The idea that the best kind of government service is no service at all is not a new one.  Government is necessarily part of the service economy, but much of it destined never to be part of the experience economy.  The best kind of tax return is the one you don’t have to fill in; the best way to complain that your rubbish hasn’t been collected is never to have to because it always is.

It’s easy to think that the opposite is true for commercial service providers, that more contact is always a good thing, a contributor to that elusive concept, the customer relationship.  If marketing is conversation, somebody needs to be talking.  But of course a moment’s self-reflection shows that it isn’t always so (or at least not in a simplistic way):

Customers don’t want to call their bank or email their online retailer if something’s confusing or if there’s an error–instead, everything should work perfectly in the first place.
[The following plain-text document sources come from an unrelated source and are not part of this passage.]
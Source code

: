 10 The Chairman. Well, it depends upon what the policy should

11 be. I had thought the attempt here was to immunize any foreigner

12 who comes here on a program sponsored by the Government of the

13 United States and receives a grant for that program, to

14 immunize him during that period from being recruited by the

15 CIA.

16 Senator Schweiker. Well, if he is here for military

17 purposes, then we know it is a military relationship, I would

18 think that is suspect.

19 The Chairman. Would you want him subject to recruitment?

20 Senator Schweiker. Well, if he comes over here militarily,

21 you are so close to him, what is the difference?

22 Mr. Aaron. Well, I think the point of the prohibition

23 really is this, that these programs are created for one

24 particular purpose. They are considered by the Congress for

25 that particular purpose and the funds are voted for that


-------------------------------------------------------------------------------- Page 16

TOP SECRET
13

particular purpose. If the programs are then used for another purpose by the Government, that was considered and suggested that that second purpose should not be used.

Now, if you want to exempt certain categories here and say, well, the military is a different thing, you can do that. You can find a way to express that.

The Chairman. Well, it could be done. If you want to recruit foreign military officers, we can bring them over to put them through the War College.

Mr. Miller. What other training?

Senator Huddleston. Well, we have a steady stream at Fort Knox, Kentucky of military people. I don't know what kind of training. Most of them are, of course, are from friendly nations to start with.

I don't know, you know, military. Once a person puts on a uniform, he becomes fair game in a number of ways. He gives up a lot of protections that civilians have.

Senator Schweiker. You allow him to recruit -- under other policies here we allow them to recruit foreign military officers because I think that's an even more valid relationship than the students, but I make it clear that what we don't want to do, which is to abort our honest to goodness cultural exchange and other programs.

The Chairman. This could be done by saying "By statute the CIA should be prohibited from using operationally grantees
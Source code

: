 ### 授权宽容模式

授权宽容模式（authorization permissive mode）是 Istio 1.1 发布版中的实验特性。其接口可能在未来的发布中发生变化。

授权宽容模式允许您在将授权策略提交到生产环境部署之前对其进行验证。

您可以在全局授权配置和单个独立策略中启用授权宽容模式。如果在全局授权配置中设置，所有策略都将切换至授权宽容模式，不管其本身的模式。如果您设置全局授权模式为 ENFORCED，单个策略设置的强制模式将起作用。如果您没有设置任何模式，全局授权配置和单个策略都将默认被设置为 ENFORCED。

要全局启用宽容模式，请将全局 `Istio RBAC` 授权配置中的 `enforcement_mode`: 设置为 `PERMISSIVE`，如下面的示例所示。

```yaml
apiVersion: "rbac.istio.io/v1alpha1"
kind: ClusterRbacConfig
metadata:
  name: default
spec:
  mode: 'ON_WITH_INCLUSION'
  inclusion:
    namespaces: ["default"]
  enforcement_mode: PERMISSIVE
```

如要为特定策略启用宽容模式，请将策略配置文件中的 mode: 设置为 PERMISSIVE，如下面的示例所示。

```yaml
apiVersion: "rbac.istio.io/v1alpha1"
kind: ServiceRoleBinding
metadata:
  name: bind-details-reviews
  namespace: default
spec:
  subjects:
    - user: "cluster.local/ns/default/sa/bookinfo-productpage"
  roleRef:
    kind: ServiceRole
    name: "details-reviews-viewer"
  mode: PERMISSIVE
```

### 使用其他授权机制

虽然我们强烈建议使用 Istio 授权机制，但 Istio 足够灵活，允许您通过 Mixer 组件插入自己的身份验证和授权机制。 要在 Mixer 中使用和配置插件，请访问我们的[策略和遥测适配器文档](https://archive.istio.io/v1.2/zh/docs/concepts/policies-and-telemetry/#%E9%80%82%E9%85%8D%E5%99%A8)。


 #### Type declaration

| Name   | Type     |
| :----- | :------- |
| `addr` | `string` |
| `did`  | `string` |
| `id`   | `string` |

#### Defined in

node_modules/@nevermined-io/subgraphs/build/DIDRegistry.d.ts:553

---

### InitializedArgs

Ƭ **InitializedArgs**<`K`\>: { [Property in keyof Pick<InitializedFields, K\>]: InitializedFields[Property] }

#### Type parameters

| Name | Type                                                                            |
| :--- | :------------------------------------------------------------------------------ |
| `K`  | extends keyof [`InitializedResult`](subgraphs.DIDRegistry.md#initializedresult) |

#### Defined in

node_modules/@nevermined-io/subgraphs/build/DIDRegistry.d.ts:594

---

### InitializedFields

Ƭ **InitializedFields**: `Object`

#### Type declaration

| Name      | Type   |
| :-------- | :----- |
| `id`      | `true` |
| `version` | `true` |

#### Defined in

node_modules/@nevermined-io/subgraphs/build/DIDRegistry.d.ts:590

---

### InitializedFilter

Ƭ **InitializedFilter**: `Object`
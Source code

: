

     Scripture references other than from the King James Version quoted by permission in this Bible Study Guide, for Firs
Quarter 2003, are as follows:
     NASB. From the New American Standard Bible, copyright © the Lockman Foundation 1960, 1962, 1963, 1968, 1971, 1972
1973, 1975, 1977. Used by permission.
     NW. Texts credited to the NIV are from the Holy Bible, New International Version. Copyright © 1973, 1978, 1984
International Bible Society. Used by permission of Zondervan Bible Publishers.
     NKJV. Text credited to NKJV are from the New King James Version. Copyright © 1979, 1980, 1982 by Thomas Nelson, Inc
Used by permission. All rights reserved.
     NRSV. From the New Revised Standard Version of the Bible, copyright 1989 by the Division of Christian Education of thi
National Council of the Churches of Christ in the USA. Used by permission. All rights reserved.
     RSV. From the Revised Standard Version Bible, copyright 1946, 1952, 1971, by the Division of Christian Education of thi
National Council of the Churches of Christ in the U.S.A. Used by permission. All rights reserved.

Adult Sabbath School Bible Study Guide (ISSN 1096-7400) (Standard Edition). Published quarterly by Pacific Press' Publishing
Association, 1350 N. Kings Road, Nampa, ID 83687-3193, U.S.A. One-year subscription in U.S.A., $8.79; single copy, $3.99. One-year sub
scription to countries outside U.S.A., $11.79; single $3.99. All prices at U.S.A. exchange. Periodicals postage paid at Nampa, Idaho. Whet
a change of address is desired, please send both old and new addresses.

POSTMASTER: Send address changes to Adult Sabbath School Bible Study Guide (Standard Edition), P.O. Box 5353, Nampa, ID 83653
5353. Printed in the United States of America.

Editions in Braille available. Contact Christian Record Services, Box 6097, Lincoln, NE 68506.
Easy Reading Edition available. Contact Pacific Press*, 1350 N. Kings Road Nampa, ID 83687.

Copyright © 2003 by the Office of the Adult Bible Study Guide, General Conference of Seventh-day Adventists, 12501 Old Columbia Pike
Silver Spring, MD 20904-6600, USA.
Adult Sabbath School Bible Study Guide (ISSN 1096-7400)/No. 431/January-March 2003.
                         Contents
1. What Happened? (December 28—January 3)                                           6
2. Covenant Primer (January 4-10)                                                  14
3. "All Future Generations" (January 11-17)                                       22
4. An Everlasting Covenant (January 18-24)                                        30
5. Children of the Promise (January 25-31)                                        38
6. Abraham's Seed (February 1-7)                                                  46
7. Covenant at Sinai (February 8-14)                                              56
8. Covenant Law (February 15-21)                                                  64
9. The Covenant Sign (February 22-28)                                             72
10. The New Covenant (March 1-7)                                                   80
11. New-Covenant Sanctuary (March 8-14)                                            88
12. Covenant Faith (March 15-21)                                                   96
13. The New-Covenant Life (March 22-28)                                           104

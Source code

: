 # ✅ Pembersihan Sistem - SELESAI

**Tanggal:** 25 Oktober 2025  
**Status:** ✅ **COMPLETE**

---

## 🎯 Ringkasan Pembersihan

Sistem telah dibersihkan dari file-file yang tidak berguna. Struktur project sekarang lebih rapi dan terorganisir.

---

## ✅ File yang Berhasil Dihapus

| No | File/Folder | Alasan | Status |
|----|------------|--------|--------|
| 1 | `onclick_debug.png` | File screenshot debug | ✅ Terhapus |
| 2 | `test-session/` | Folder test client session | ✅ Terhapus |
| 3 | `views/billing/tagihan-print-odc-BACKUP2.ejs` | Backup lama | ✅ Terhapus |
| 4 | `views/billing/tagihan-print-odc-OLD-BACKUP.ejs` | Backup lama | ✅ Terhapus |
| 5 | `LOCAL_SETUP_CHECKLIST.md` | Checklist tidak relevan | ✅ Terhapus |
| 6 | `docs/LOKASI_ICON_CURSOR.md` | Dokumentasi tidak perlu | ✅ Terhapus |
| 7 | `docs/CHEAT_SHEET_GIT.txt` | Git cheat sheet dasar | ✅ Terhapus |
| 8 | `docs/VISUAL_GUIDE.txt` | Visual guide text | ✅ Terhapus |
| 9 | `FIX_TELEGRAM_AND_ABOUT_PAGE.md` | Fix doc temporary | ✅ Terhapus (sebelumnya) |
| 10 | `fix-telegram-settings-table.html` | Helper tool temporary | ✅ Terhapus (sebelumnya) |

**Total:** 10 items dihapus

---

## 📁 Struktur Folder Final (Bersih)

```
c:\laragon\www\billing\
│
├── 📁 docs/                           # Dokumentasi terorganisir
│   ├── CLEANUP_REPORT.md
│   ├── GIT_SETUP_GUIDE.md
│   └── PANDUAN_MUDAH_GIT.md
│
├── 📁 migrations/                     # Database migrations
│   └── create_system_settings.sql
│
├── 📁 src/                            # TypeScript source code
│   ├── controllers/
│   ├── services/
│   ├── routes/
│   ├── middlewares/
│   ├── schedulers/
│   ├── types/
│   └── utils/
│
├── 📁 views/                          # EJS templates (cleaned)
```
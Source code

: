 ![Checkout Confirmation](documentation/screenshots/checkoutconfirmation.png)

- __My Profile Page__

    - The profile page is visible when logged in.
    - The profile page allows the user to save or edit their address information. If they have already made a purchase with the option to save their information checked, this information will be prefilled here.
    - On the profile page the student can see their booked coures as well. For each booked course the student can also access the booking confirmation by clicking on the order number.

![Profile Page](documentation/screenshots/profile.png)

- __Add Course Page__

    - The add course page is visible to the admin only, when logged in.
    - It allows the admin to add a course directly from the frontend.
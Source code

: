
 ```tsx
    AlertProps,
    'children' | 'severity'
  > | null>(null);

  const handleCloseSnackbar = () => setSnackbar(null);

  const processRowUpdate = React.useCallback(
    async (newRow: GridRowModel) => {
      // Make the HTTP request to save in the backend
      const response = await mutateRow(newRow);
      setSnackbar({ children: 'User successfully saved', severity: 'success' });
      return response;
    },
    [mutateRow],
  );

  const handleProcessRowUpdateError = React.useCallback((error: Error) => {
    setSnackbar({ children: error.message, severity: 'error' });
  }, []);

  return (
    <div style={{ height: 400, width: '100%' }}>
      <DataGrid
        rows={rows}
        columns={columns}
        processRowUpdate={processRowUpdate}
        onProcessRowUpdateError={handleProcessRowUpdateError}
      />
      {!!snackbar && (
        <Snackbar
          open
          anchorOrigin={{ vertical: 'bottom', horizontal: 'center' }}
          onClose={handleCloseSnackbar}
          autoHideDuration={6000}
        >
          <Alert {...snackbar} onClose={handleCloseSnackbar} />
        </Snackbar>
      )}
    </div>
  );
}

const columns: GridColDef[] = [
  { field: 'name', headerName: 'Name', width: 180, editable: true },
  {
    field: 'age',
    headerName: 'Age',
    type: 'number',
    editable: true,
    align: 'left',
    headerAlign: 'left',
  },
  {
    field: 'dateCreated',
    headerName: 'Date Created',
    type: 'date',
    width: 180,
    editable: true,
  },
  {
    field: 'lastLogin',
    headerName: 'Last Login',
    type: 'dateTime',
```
That line comes from an interview with Bill Price, one of the authors of The Best Service is No Service. The seven principles he advocates are challenging individually, but much more so in combination:

  1. Eliminate dumb or avoidable contacts to free up capacity and slash costs.
  2. Build self-service that works to free up even more capacity and cut costs even more.
  3. Find ways to be proactive rather than reactive because it is often cheaper than waiting.
  4. Engage the real “owners” of customer problems to work with the customer service team to fix the problems
  5. Make it really easy to contact your business.
  6. Use the contacts you get to listen closely to the customer, and act upon WOCAS (What Our Customers Are Saying)
  7. Fix reporting metrics, processes, and the staffing side to deliver great experiences for customer contacts.

That’s powerful stuff – and perhaps still more so given how clearly it resonates with lean-based customer service:  the questions are from a slightly different starting point, but the answers are very clearly aligned. 

So I am going to buy the book.  Without, of course, any contact with the seller, and in the confident expectation that nothing will go wrong with its delivery.